Bill Cosby claims he once saw ex-Chicago Bear running back Gale Sayers run straight at a tackler, split in two, leave the tackler behind and then merge back into one again. If it had been anyone else but Sayers, I would have thought that the “COS’ was exaggerating a bit. But having watched Sayers run over, through and around my San Francisco 49ers in the 1960s, I’m not so sure it didn’t really happen.

 

Sayers breaks free and is "gone."

 

I recall the game in Chicago when Sayers put six touchdowns on the scoreboard against the “Niners.” He scored via pass, run and kick return. The field was a swamp of mud posing as a football field. Somehow the muck and mire bothered the 49ers, but it was an absolute playground for Sayers.

One of his scores came when he took a pass out of the backfield and danced across the middle. As the 49er defensive backs came up to make the tackle, Sayers used the same head and shoulder fake to individually send three of them backstroking into the windy city mud.

The ex-University of Kansas star not only ran like the wind but he escaped like Houdini. I saw a highlight film recently. It was the Bears against the then fearsome Rams. The radio call would have sounded something like this, “Wade takes the snap and pitches to Sayers sweeping to the right. He’s jammed up for no gain! No!! Gale Sayers breaks a tackle and spins away. He reverses his field…Rams are everywhere!
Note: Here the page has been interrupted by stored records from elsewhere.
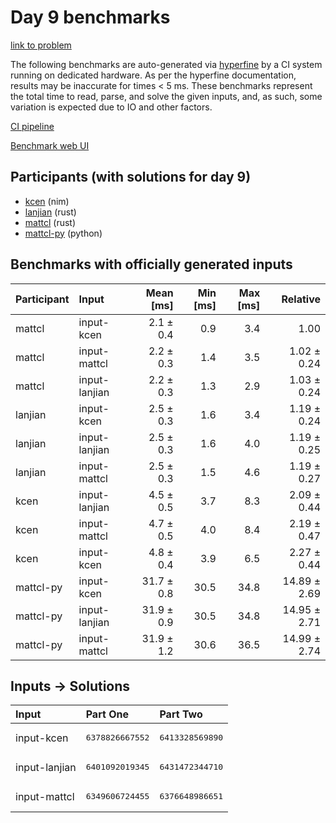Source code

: # Day 9 benchmarks

[link to problem](https://adventofcode.com/2024/day/9)

The following benchmarks are auto-generated via
[hyperfine](https://github.com/sharkdp/hyperfine) by a CI system running on
dedicated hardware. As per the hyperfine documentation, results may be
inaccurate for times < 5 ms. These benchmarks represent the total time to read,
parse, and solve the given inputs, and, as such, some variation is expected due
to IO and other factors.

[CI pipeline](http://ci.papercode.net:8080/teams/main/pipelines/aoc2024)

[Benchmark web UI](https://aoc.ancalagon.black)


## Participants (with solutions for day 9)

- [kcen](https://github.com/kcen/aoc2024) (nim)
- [lanjian](https://github.com/lanjian/aoc-2024) (rust)
- [mattcl](https://github.com/mattcl/aoc2024) (rust)
- [mattcl-py](https://github.com/mattcl/aoc2024-py) (python)


## Benchmarks with officially generated inputs

| Participant | Input | Mean [ms] | Min [ms] | Max [ms] | Relative |
|:---|:---|---:|---:|---:|---:|
| mattcl | input-kcen | 2.1 ± 0.4 | 0.9 | 3.4 | 1.00 |
| mattcl | input-mattcl | 2.2 ± 0.3 | 1.4 | 3.5 | 1.02 ± 0.24 |
| mattcl | input-lanjian | 2.2 ± 0.3 | 1.3 | 2.9 | 1.03 ± 0.24 |
| lanjian | input-kcen | 2.5 ± 0.3 | 1.6 | 3.4 | 1.19 ± 0.24 |
| lanjian | input-lanjian | 2.5 ± 0.3 | 1.6 | 4.0 | 1.19 ± 0.25 |
| lanjian | input-mattcl | 2.5 ± 0.3 | 1.5 | 4.6 | 1.19 ± 0.27 |
| kcen | input-lanjian | 4.5 ± 0.5 | 3.7 | 8.3 | 2.09 ± 0.44 |
| kcen | input-mattcl | 4.7 ± 0.5 | 4.0 | 8.4 | 2.19 ± 0.47 |
| kcen | input-kcen | 4.8 ± 0.4 | 3.9 | 6.5 | 2.27 ± 0.44 |
| mattcl-py | input-kcen | 31.7 ± 0.8 | 30.5 | 34.8 | 14.89 ± 2.69 |
| mattcl-py | input-lanjian | 31.9 ± 0.9 | 30.5 | 34.8 | 14.95 ± 2.71 |
| mattcl-py | input-mattcl | 31.9 ± 1.2 | 30.6 | 36.5 | 14.99 ± 2.74 |


## Inputs -> Solutions

| Input | Part One | Part Two |
|:---|:---|:---|
|input-kcen|<pre>6378826667552</pre>|<pre>6413328569890</pre>|
|input-lanjian|<pre>6401092019345</pre>|<pre>6431472344710</pre>|
|input-mattcl|<pre>6349606724455</pre>|<pre>6376648986651</pre>|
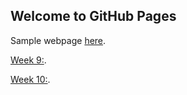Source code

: ## Welcome to GitHub Pages

Sample webpage [here](https://jsbac1git.github.io/FIT3179/).

[Week 9:](http://jsbac1git.github.io/FIT3179/Week9/).

[Week 10:](http://jsbac1git.github.io/FIT3179/Week10/).
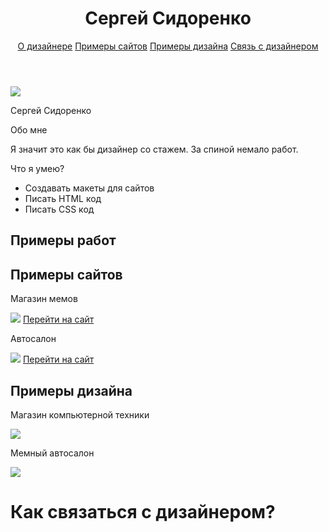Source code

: <body>
    <head>
         <title>Портфолио</title>
        <link rel="stylesheet" href="style.css">
    </head>
    <header>
        <h1>Сергей Сидоренко</h1>
        <nav>
            <a href="#obo">О дизайнере</a>
            <a href="#sait">Примеры сайтов</a>
            <a href="#design">Примеры дизайна</a>
            <a href="#svaz">Связь с дизайнером</a>
        </nav>
    </header>
    <main>
        <section class="ob">
            <img class="ava" src="babijon.jpg">
            <p class="ya">Сергей Сидоренко</p>
            <article id="obo" class="obo">
                <p class="obomne">Обо мне</p>
                <p>Я значит это как бы дизайнер со стажем. За спиной немало работ.</p>
                <p>Что я умею?</p>
                <ul>
                    <li>Создавать макеты для сайтов</li>
                    <li>Писать HTML код</li>
                    <li>Писать CSS код</li>
                </ul>
            </article>
        </section>
        <section class="zag">
        <h1 class="primerirabot">Примеры работ</h1>
        <h2 class="primerisaitov">Примеры сайтов</h2>
        </section>
        <section id="sait" class="primeri">    
        <article class="primer">
            <p>Магазин мемов</p>
            <img class="img" src="memeshop.png">
            <a href="http://memeshop.tilda.ws/">Перейти на сайт</a>
        </article>
        <article class="primer">
            <p>Автосалон</p>
            <img class="img" src="carshowroom.png">
            <a href="https://serey0000.github.io/krutoicarshowroom1/">Перейти на сайт</a>
        </article>
        </section>
            <h2 class="a">Примеры дизайна</h2>
            <section id="design" class="primeri">    
                <article class="primer">
                    <p>Магазин компьютерной техники</p>
                    <img class="imgone" src="stagemaket.png">
                </article>
                <article class="primer">
                    <p>Мемный автосалон</p>
                    <img class="imgtwo" src="memecar.png">
                </article>
                </section>
    </main>
    <bottom>
        <h1 id="svaz">Как связаться с дизайнером?</h1>
    </bottom>
</body>
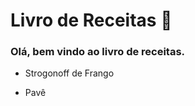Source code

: # Livro de Receitas :beer:

### Olá, bem vindo ao livro de receitas.

- Strogonoff de Frango

- Pavê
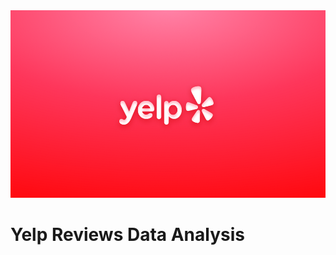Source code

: <img src="./images/yelp-banner.png" width="1200" height="300" class="center"> 

# Yelp Reviews Data Analysis
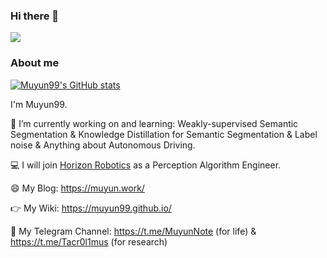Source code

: ### Hi there 👋


<!-- ![](https://raw.githubusercontent.com/Muyun99/Muyun99/main/assets/github-contribution-grid-snake.svg) -->

![](https://github.com/Muyun99/Muyun99/blob/output/github-contribution-grid-snake.svg)

### About me      

[![Muyun99's GitHub stats](https://github-readme-stats.vercel.app/api?username=Muyun99&show_icons=true&include_all_commits=True)](https://github.com/anuraghazra/github-readme-stats)

I'm Muyun99.

🔭  I’m currently working on and learning: Weakly-supervised Semantic Segmentation & Knowledge Distillation for Semantic Segmentation & Label noise & Anything about Autonomous Driving.

💻  I will join [Horizon Robotics](https://www.horizon.ai/) as a Perception Algorithm Engineer.

😄  My Blog: https://muyun.work/

👉  My Wiki: https://muyun99.github.io/

💬  My Telegram Channel: https://t.me/MuyunNote (for life) & https://t.me/Tacr0l1mus (for research)

<!--
**Muyun99/Muyun99** is a ✨ _special_ ✨ repository because its `README.md` (this file) appears on your GitHub profile.

Here are some ideas to get you started:

- 🔭 I’m currently working on ...
- 🌱 I’m currently learning ...
- 👯 I’m looking to collaborate on ...
- 🤔 I’m looking for help with ...
- 💬 Ask me about ...
- 📫 How to reach me: ...
- 😄 Pronouns: ...
- ⚡ Fun fact: ...
FYI about README emoji: https://github.com/guodongxiaren/README/blob/master/emoji.md
-->
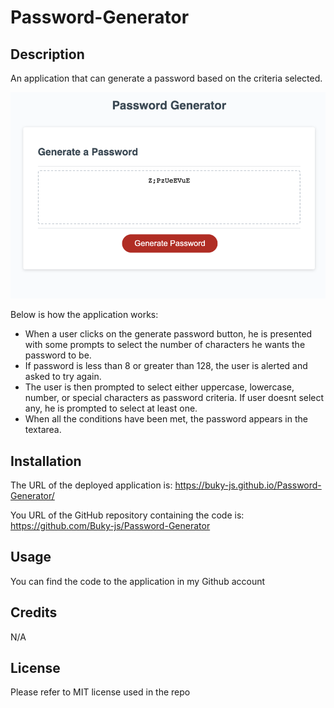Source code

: # Password-Generator
## Description
An application that can generate a password based on the criteria selected.

![alt text](images/screenshot.png)

Below is how the application works:
* When a user clicks on the generate password button, he is presented with some prompts to select the number of characters he wants the password to be.
* If password is less than 8 or greater than 128, the user is alerted and asked to try again.
* The user is then prompted to select either uppercase, lowercase, number, or special characters as password criteria. If user doesnt select any, he is prompted to select at least one.
* When all the conditions have been met, the password appears in the textarea.

## Installation

The URL of the deployed application is: https://buky-js.github.io/Password-Generator/

You URL of the GitHub repository containing the code is: https://github.com/Buky-js/Password-Generator

## Usage
You can find the code to the application in my Github account

## Credits
N/A

## License
Please refer to MIT license used in the repo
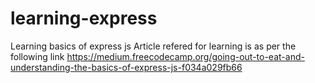 # learning-express
Learning basics of express js 
Article refered for learning is as per the following link 
https://medium.freecodecamp.org/going-out-to-eat-and-understanding-the-basics-of-express-js-f034a029fb66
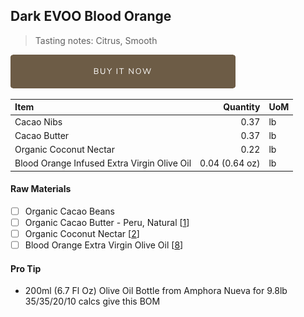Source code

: ## Dark EVOO Blood Orange
> Tasting notes: Citrus, Smooth

[![Buy Now](/assets/images/buy-now.png "Buy Now")](https://shop.osocra.com/collections/bars/products/21121816)

| Item | Quantity | UoM  |
| :---     | ---:    | :--- |
| Cacao Nibs  | 0.37    | lb    |
| Cacao Butter   | 0.37    | lb    |
| Organic Coconut Nectar    | 0.22      | lb      |
| Blood Orange Infused Extra Virgin Olive Oil     | 0.04 (0.64 oz)     | lb      |

#### Raw Materials
- [ ] Organic Cacao Beans
- [ ] Organic Cacao Butter - Peru, Natural [[1](/vendors)]
- [ ] Organic Coconut Nectar [[2](/vendors)]
- [ ] Blood Orange Extra Virgin Olive Oil [[8](/vendors)]

#### Pro Tip
- 200ml (6.7 Fl Oz) Olive Oil Bottle from Amphora Nueva for 9.8lb 35/35/20/10 calcs give this BOM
He fakes left, goes right! He’s in the open!! I don’t believe my eyes! He’s at the 40, the 30, the 20, he’s gone!! Touchdown Bears!!

Not that I was always pleased with Sayers ability to baffle my 49ers. I screeched and groaned plenty. “Get him!” was as polite as I got with number 40 in the black and red when he faced my cardinal and gold.

Sayers excelled in Pro Bowl games in which facing the best brought out his most amazing qualities.
In 1965 (the year he scored six touchdowns in a single game) he rushed for 1,231 yards. That was a very impressive total because, at that time, they only played 14 games in a season.

Maybe it was a tragic “comes around goes around” that took over on that 1968 autumn afternoon in Chicago. It was the same town and against the same team that Sayers scored his six touchdowns. The play was “sweep left with blockers out front” when 49er cornerback Kermit Alexander torpedoed under the blocking and knocked Sayers to the ground. It was a great defensive play but as they put Gale Sayers on a stretcher, Alexander wasn’t happy.

The gazelle in Sayers disappeared into major surgery and a difficult rehab.” When he returned in 1969, the greatest gridiron dancer had been reduced to a straight-ahead power-runner. But as a final gesture of greatness by “The Kansas Comet,” he reached a thousand yards that way too.

When I reflect upon Sayers, I realize that watching him was the same kind of honor as watching Sandy Koufax or Michael Jordan. Legends haunt forever!